Music Notes: Sixteenth Sunday After Pentecost

19Sep

National Hispanic Heritage Month is celebrated in the United States from September 15 (when several Central American countries celebrate their independence from Spain) to October 15. Though at St David’s we do not sing music in Spanish or from Spanish-speaking countries only during this period, this month does provide the inspiration or occasion for some of our musical selections, ranging from chant to choral polyphony to vernacular song to newly composed music for bilingual singing.

This fall at 9:00 the chosen Song of Praise is ‘Cantad al Señor’, which appears in both Wonder, Love, and Praise and El Himnario, two of the Episcopal Church’s resources for congregational music. Originating in Brazil (the original Portuguese text beginning ‘Cantai ao Senhor’), this song, whose text consists of themes found throughout Holy Scripture, has circulated widely in Spanish translation. Its intuitive melody and repetitive text make it easy to learn even for those with little or no Spanish. The English translation follows:

1. Sing to the Lord a new song.
2. He is the creator and master of all.
3. Sing to Jesus, for he is worthy.
4. It is he who gave us his Holy Spirit.
5. Sing to the Lord, Amen! Alleluia!

At 11:15 for the rest of the fall we will sing a bilingual Sanctus I wrote for this occasion two years ago. The Spanish and English texts can be sung simultaneously, but this year I have completely recast the accompaniment with the melody appearing in canon at the octave (i.e. like a round), which will allow the two languages to be sung together in a slightly different way: perhaps an echo of the heavenly beings calling to one another, ‘Holy, holy, holy...’, as we read in Isaiah and the Revelation to John. We also sing the Our Father to its traditional chant, which I adapted last year to the Spanish-language version in the Libro de Oración Común (just as the same chant has been adapted for the English text: the setting we have been singing in recent weeks).*

Iberia and Latin America have a rich tradition of liturgical music, from which we draw from time to time for our choir’s repertory (as we just did on Holy Cross Day, which included a motet by Spanish composer Juan Bautista Comes). Tomás Luis de Victoria (ca. 1548–1611) was one of the foremost composers of the late Renaissance, working as organist, singer, maestro de capilla, and composer both in Rome and in his native Spain. Among his many settings of hymns for the Daily Office, consisting of polyphonic verses to be sung in alternation with chanted verses, is a setting of the Corpus Christi hymn ‘Pange lingua’ [329]. Our Communion anthem this week comprises the last two stanzas (beginning ‘Tantum ergo sacramentum’ [330], very often extracted from the whole hymn and sung at Communion or Benediction of the Blessed Sacrament), the first sung to its plainsong melody as it appears in Victoria’s printed collection, and the second sung to Victoria’s music.

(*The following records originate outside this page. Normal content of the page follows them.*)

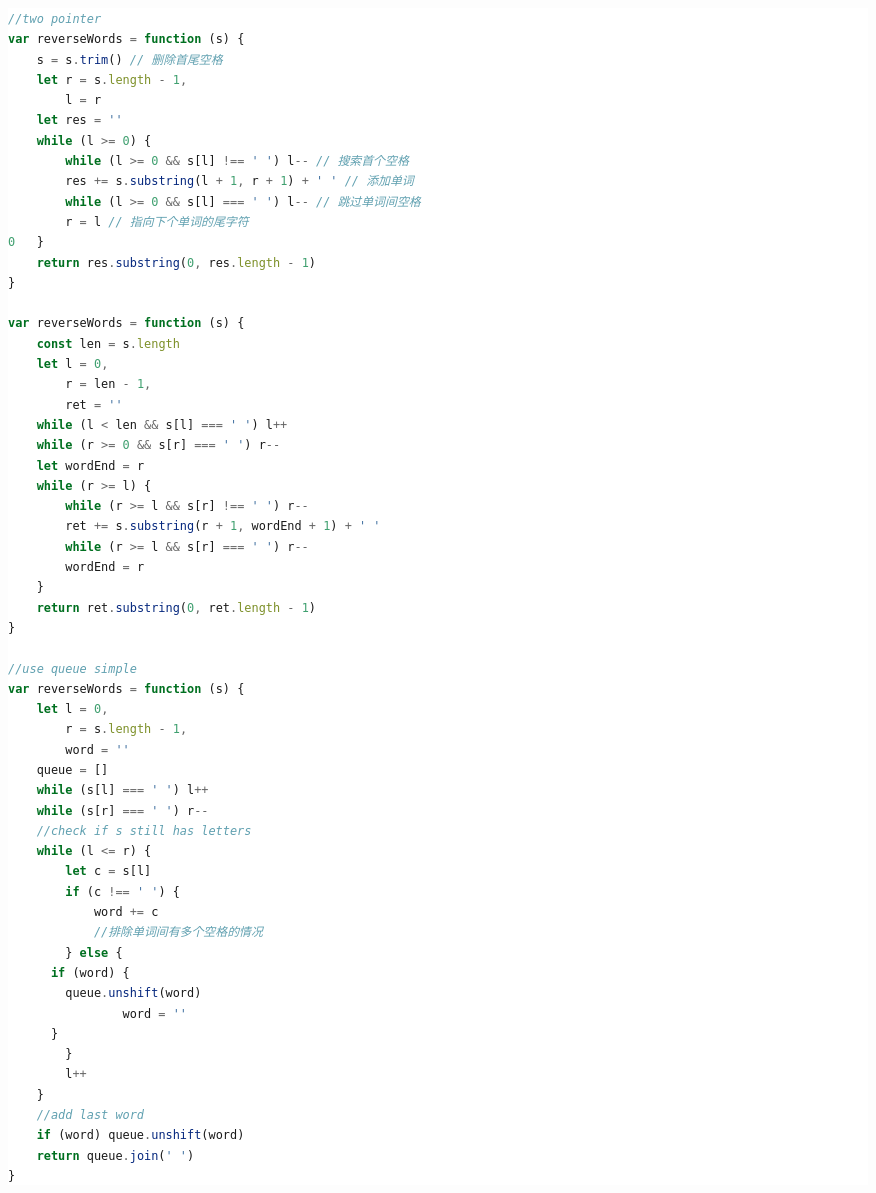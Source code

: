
 ```javascript {.line-numbers}
//two pointer
var reverseWords = function (s) {
	s = s.trim() // 删除首尾空格
	let r = s.length - 1,
		l = r
	let res = ''
	while (l >= 0) {
		while (l >= 0 && s[l] !== ' ') l-- // 搜索首个空格
		res += s.substring(l + 1, r + 1) + ' ' // 添加单词
		while (l >= 0 && s[l] === ' ') l-- // 跳过单词间空格
		r = l // 指向下个单词的尾字符
0	}
	return res.substring(0, res.length - 1)
}

var reverseWords = function (s) {
	const len = s.length
	let l = 0,
		r = len - 1,
		ret = ''
	while (l < len && s[l] === ' ') l++
	while (r >= 0 && s[r] === ' ') r--
	let wordEnd = r
	while (r >= l) {
		while (r >= l && s[r] !== ' ') r--
		ret += s.substring(r + 1, wordEnd + 1) + ' '
		while (r >= l && s[r] === ' ') r--
		wordEnd = r
	}
	return ret.substring(0, ret.length - 1)
}

//use queue simple
var reverseWords = function (s) {
	let l = 0,
		r = s.length - 1,
		word = ''
	queue = []
	while (s[l] === ' ') l++
	while (s[r] === ' ') r--
	//check if s still has letters
	while (l <= r) {
		let c = s[l]
		if (c !== ' ') {
			word += c
			//排除单词间有多个空格的情况
		} else {
      if (word) {
        queue.unshift(word)
				word = ''
      }	
		}
		l++
	}
	//add last word
	if (word) queue.unshift(word)
	return queue.join(' ')
}
```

Another hymn for Corpus Christi, ‘Adoro devote’ [314], appears as our Communion hymn this week. Both of these hymns and the rest of the liturgy for Corpus Christi (the feast of the Body of Christ, traditionally celebrated the Thursday after Trinity Sunday in honor of the Real Presence of Christ in the Eucharist) are attributed to St Thomas Aquinas, who in the early 1260s revised slightly earlier rites that ultimately stem from the work of one Juliana of Liège, who had campaigned for many years for the institution of such a feast. One of the main themes of these texts is the inability of our physical senses to perceive the sacramental Presence of Christ and the requirement therefore of faith. See also ‘O salutaris hostia’ [311], the similarly often extracted conclusion of ‘Verbum supernum prodiens’, and ‘Lauda Sion salvatorem’ [320], the Sequence for Corpus Christi, for other hymns for this feast also attributed to Aquinas.

*For this work of chant adaptation I am indebted to a dissertation study by John Boe, who as it happens was my predecessor as Organist & Choirmaster of St David’s, 1953–1960.